Targeted Next-Generation Sequencing Appoints C16orf57 as Clericuzio-Type Poikiloderma with Neutropenia Gene

Ludovica Volpi 1,10, Gaia Roversi 2,3,10, Elisa Adele Colombo 3, Nico Leijsten 4, Daniela Concolino 5, Andrea Calabria 6, Maria Antonietta Mencarelli 7, Michele Fimiani 8, Fabio Macciardi 9, Rolph Pfundt 4, Eric FPM Schoenmakers 4, Lidia Larizza 3,
PMCID: PMC2801743  PMID: 20004881

Main Text

Next-generation sequencing is a straightforward tool for the identification of disease genes in extended genomic regions. Autozygosity mapping was performed on a five-generation inbred Italian family with three siblings affected with Clericuzio-type poikiloderma with neutropenia (PN [MIM %604173]), a rare autosomal-recessive genodermatosis characterised by poikiloderma, pachyonychia, and chronic neutropenia. The siblings were initially diagnosed as affected with Rothmund-Thomson syndrome (RTS [MIM #268400]), with which PN shows phenotypic overlap. Linkage analysis on all living subjects of the family identified a large 16q region inherited identically by descent (IBD) in all affected family members. Deep sequencing of this 3.4 Mb region previously enriched with array capture revealed a homozygous c.504-2 A>C mismatch in all affected siblings. The mutation destroys the invariant AG acceptor site of intron 4 of the evolutionarily conserved C16orf57 gene. Two distinct deleterious mutations (c.502A>G and c.666_676+1del12) identified in an unrelated PN patient confirmed that the C16orf57 gene is responsible for PN. The function of the predicted C16orf57 gene is unknown, but its product has been shown to be interconnected to RECQL4 protein via SMAD4 proteins. The unravelled clinical and genetic identity of PN allows patients to undergo genetic testing and follow-up.

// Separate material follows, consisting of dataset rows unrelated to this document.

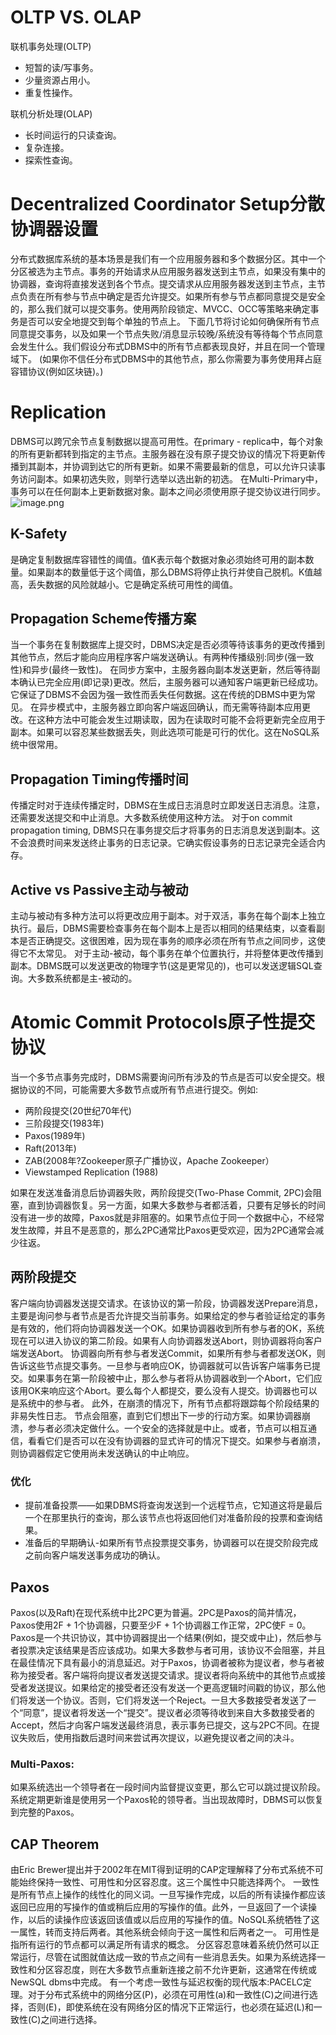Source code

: # OLTP VS. OLAP
联机事务处理(OLTP)

- 短暂的读/写事务。
- 少量资源占用小。
- 重复性操作。

联机分析处理(OLAP)

- 长时间运行的只读查询。
- 复杂连接。
- 探索性查询。

# Decentralized Coordinator Setup分散协调器设置
分布式数据库系统的基本场景是我们有一个应用服务器和多个数据分区。其中一个分区被选为主节点。事务的开始请求从应用服务器发送到主节点，如果没有集中的协调器，查询将直接发送到各个节点。提交请求从应用服务器发送到主节点，主节点负责在所有参与节点中确定是否允许提交。如果所有参与节点都同意提交是安全的，那么我们就可以提交事务。使用两阶段锁定、MVCC、OCC等策略来确定事务是否可以安全地提交到每个单独的节点上。
下面几节将讨论如何确保所有节点同意提交事务，以及如果一个节点失败/消息显示较晚/系统没有等待每个节点同意会发生什么。我们假设分布式DBMS中的所有节点都表现良好，并且在同一个管理域下。
(如果你不信任分布式DBMS中的其他节点，那么你需要为事务使用拜占庭容错协议(例如区块链)。)
# Replication
DBMS可以跨冗余节点复制数据以提高可用性。在primary - replica中，每个对象的所有更新都转到指定的主节点。主服务器在没有原子提交协议的情况下将更新传播到其副本，并协调到达它的所有更新。如果不需要最新的信息，可以允许只读事务访问副本。如果初选失败，则举行选举以选出新的初选。
在Multi-Primary中，事务可以在任何副本上更新数据对象。副本之间必须使用原子提交协议进行同步。
![image.png](https://cdn.nlark.com/yuque/0/2024/png/26927011/1715358271333-b4a81518-f14d-4f68-8a88-6a8e5ec197f8.png#averageHue=%23ecebeb&clientId=u043af470-757a-4&from=paste&height=170&id=u365f32bf&originHeight=213&originWidth=330&originalType=binary&ratio=1.25&rotation=0&showTitle=false&size=42112&status=done&style=none&taskId=u938f1f7e-86f6-46b6-9154-d570c739498&title=&width=264)
## K-Safety
是确定复制数据库容错性的阈值。值K表示每个数据对象必须始终可用的副本数量。如果副本的数量低于这个阈值，那么DBMS将停止执行并使自己脱机。K值越高，丢失数据的风险就越小。它是确定系统可用性的阈值。
## Propagation Scheme传播方案
当一个事务在复制数据库上提交时，DBMS决定是否必须等待该事务的更改传播到其他节点，然后才能向应用程序客户端发送确认。有两种传播级别:同步(强一致性)和异步(最终一致性)。
在同步方案中，主服务器向副本发送更新，然后等待副本确认已完全应用(即记录)更改。然后，主服务器可以通知客户端更新已经成功。它保证了DBMS不会因为强一致性而丢失任何数据。这在传统的DBMS中更为常见。
在异步模式中，主服务器立即向客户端返回确认，而无需等待副本应用更改。在这种方法中可能会发生过期读取，因为在读取时可能不会将更新完全应用于副本。如果可以容忍某些数据丢失，则此选项可能是可行的优化。这在NoSQL系统中很常用。
## Propagation Timing传播时间
传播定时对于连续传播定时，DBMS在生成日志消息时立即发送日志消息。注意，还需要发送提交和中止消息。大多数系统使用这种方法。
对于on commit propagation timing, DBMS只在事务提交后才将事务的日志消息发送到副本。这不会浪费时间来发送终止事务的日志记录。它确实假设事务的日志记录完全适合内存。
## Active vs Passive主动与被动
主动与被动有多种方法可以将更改应用于副本。对于双活，事务在每个副本上独立执行。最后，DBMS需要检查事务在每个副本上是否以相同的结果结束，以查看副本是否正确提交。这很困难，因为现在事务的顺序必须在所有节点之间同步，这使得它不太常见。
对于主动-被动，每个事务在单个位置执行，并将整体更改传播到副本。DBMS既可以发送更改的物理字节(这是更常见的)，也可以发送逻辑SQL查询。大多数系统都是主-被动的。

# Atomic Commit Protocols原子性提交协议
当一个多节点事务完成时，DBMS需要询问所有涉及的节点是否可以安全提交。根据协议的不同，可能需要大多数节点或所有节点进行提交。例如:

- 两阶段提交(20世纪70年代)
- 三阶段提交(1983年)
- Paxos(1989年)
- Raft(2013年)
- ZAB(2008年?Zookeeper原子广播协议，Apache Zookeeper）
- Viewstamped Replication (1988)

如果在发送准备消息后协调器失败，两阶段提交(Two-Phase Commit, 2PC)会阻塞，直到协调器恢复。另一方面，如果大多数参与者都活着，只要有足够长的时间没有进一步的故障，Paxos就是非阻塞的。如果节点位于同一个数据中心，不经常发生故障，并且不是恶意的，那么2PC通常比Paxos更受欢迎，因为2PC通常会减少往返。
## 两阶段提交
客户端向协调器发送提交请求。在该协议的第一阶段，协调器发送Prepare消息，主要是询问参与者节点是否允许提交当前事务。如果给定的参与者验证给定的事务是有效的，他们将向协调器发送一个OK。如果协调器收到所有参与者的OK，系统现在可以进入协议的第二阶段。如果有人向协调器发送Abort，则协调器将向客户端发送Abort。
协调器向所有参与者发送Commit，如果所有参与者都发送OK，则告诉这些节点提交事务。一旦参与者响应OK，协调器就可以告诉客户端事务已提交。如果事务在第一阶段被中止，那么参与者将从协调器收到一个Abort，它们应该用OK来响应这个Abort。要么每个人都提交，要么没有人提交。协调器也可以是系统中的参与者。
此外，在崩溃的情况下，所有节点都将跟踪每个阶段结果的非易失性日志。
节点会阻塞，直到它们想出下一步的行动方案。如果协调器崩溃，参与者必须决定做什么。一个安全的选择就是中止。或者，节点可以相互通信，看看它们是否可以在没有协调器的显式许可的情况下提交。如果参与者崩溃，则协调器假定它使用尚未发送确认的中止响应。
### 优化

- 提前准备投票——如果DBMS将查询发送到一个远程节点，它知道这将是最后一个在那里执行的查询，那么该节点也将返回他们对准备阶段的投票和查询结果。
- 准备后的早期确认-如果所有节点投票提交事务，协调器可以在提交阶段完成之前向客户端发送事务成功的确认。
## Paxos
Paxos(以及Raft)在现代系统中比2PC更为普遍。2PC是Paxos的简并情况，Paxos使用2F + 1个协调器，只要至少F + 1个协调器工作正常，2PC使F = 0。Paxos是一个共识协议，其中协调器提出一个结果(例如，提交或中止)，然后参与者投票决定该结果是否应该成功。如果大多数参与者可用，该协议不会阻塞，并且在最佳情况下具有最小的消息延迟。对于Paxos，协调者被称为提议者，参与者被称为接受者。客户端将向提议者发送提交请求。提议者将向系统中的其他节点或接受者发送提议。如果给定的接受者还没有发送一个更高逻辑时间戳的协议，那么他们将发送一个协议。否则，它们将发送一个Reject。一旦大多数接受者发送了一个“同意”，提议者将发送一个“提交”。提议者必须等待收到来自大多数接受者的Accept，然后才向客户端发送最终消息，表示事务已提交，这与2PC不同。在提议失败后，使用指数后退时间来尝试再次提议，以避免提议者之间的决斗。
### Multi-Paxos:
如果系统选出一个领导者在一段时间内监督提议变更，那么它可以跳过提议阶段。系统定期更新谁是使用另一个Paxos轮的领导者。当出现故障时，DBMS可以恢复到完整的Paxos。

## CAP Theorem
由Eric Brewer提出并于2002年在MIT得到证明的CAP定理解释了分布式系统不可能始终保持一致性、可用性和分区容忍度。这三个属性中只能选择两个。
一致性是所有节点上操作的线性化的同义词。一旦写操作完成，以后的所有读操作都应该返回已应用的写操作的值或稍后应用的写操作的值。此外，一旦返回了一个读操作，以后的读操作应该返回该值或以后应用的写操作的值。NoSQL系统牺牲了这一属性，转而支持后两者。其他系统会倾向于这一属性和后两者之一。
可用性是指所有运行的节点都可以满足所有请求的概念。
分区容忍意味着系统仍然可以正常运行，尽管在试图就值达成一致的节点之间有一些消息丢失。如果为系统选择一致性和分区容忍度，则在大多数节点重新连接之前不允许更新，这通常在传统或NewSQL dbms中完成。
有一个考虑一致性与延迟权衡的现代版本:PACELC定理。对于分布式系统中的网络分区(P)，必须在可用性(a)和一致性(C)之间进行选择，否则(E)，即使系统在没有网络分区的情况下正常运行，也必须在延迟(L)和一致性(C)之间进行选择。

 
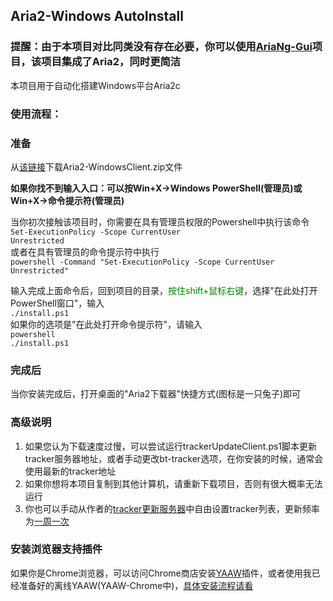 ## Aria2-Windows AutoInstall

### 提醒：由于本项目对比同类没有存在必要，你可以使用[AriaNg-Gui](https://github.com/Xmader/aria-ng-gui)项目，该项目集成了Aria2，同时更简洁

本项目用于自动化搭建Windows平台Aria2c

### 使用流程：

### 准备
从[该链接](https://github.com/sxueck/Aria2-AutoInstall/archive/master.zip)下载Aria2-WindowsClient.zip文件

**如果你找不到输入入口：可以按Win+X->Windows PowerShell(管理员)或Win+X->命令提示符(管理员)**

当你初次接触该项目时，你需要在具有管理员权限的Powershell中执行该命令
    <br/><code>Set-ExecutionPolicy -Scope CurrentUser Unrestricted</code><br/>
或者在具有管理员的命令提示符中执行
    <br/><code>powershell -Command "Set-ExecutionPolicy -Scope CurrentUser Unrestricted"</code><br/>

输入完成上面命令后，回到项目的目录，<font color="green">按住shift+鼠标右键</font>，选择"在此处打开PowerShell窗口"，输入
    <br/><code>./install.ps1</code><br/>
如果你的选项是"在此处打开命令提示符"，请输入
    <br/><code>powershell ./install.ps1</code><br/>

### 完成后
当你安装完成后，打开桌面的"Aria2下载器"快捷方式(图标是一只兔子)即可

### 高级说明
1. 如果您认为下载速度过慢，可以尝试运行trackerUpdateClient.ps1脚本更新tracker服务器地址，或者手动更改bt-tracker选项，在你安装的时候，通常会使用最新的tracker地址
2. 如果你想将本项目复制到其他计算机，请重新下载项目，否则有很大概率无法运行
3. 你也可以手动从作者的[tracker更新服务器](http://tracker.tbuu.xyz:85)中自由设置tracker列表，更新频率为[一周一次](http://tracker.tbuu.xyz:85/update.html)

### 安装浏览器支持插件
如果你是Chrome浏览器，可以访问Chrome商店安装[YAAW](https://chrome.google.com/webstore/detail/yaaw-for-chrome/dennnbdlpgjgbcjfgaohdahloollfgoc?hl=en)插件，或者使用我已经准备好的离线YAAW(YAAW-Chrome中)，[具体安装流程请看](https://blog.csdn.net/yshenhua/article/details/80901677)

PN is an autosomal-recessive hereditary poikiloderma, a clinically and genetically heterogeneous group of disorders including RTS. The disorder is characterized by skin manifestations, mainly a papular erythematous rash starting on the limbs and face during the first year of life and evolving into poikiloderma with a pronounced acral involvement, as well as pachyonychia, especially of the toenails. One of the most important extracutaneous symptoms is an increased susceptibility to infections, mainly affecting the respiratory system, primarily due to a chronic neutropenia and to neutrophil functional defects. Bone marrow abnormalities account for neutropenia and may evolve into myelodysplasia associated with the risk of leukemic transformation.1

PN shows phenotypic overlap with RTS, but a few specific phenotypic differences point toward a distinct genetic control. Mutations of RECQL4 (MIM 603780), the helicase gene mutated in two thirds of RTS patients, appear to be absent in PN patients.2,3,4

We genotyped a highly consanguineous Italian family consisting of 29 subjects across five generations and including three affected siblings (Figures 1A and 1B). The affected members were initially misdiagnosed as RTS patients as a result of the skin findings that appeared in all three affected siblings before the first year of life, starting from the face and the extensor surface of the arms and then evolving into classical poikiloderma. All siblings also displayed pachyonychia, plantar keratoderma, and dysmorphisms, especially those related to the midfacial hypoplasia (Figure 1A). Severe neutropenia due to myelodysplastic hemopoiesis led to recurrent pulmonary infections, otitis, and sinusitis in two siblings at early infancy. All patients showed growth retardation, mild splenomegaly, and increased level of creatin kinase and lactate dehydrogenase (LDH). Detailed family description, clinical findings, neutrophil count, and testing and evolution of the disease are reported by D.C. (unpublished data). Concomitant acral poikiloderma, pachyonychia, and chronic neutropenia, fairly unusual in RTS patients, were more consistent with the PN diagnosis, which was further supported by the absence of RECQL4 mutations (data not shown). All sampled family members provided written informed consent to participate in the study.

Figure 1.

Figure 1

From Clinical Findings to the Candidate Gene

(A) Affected proband (V-2) and sibling (V-4) at ages 22 and 14, respectively, showing facial poikiloderma extending to buttocks and legs and pachyonychia of the toes.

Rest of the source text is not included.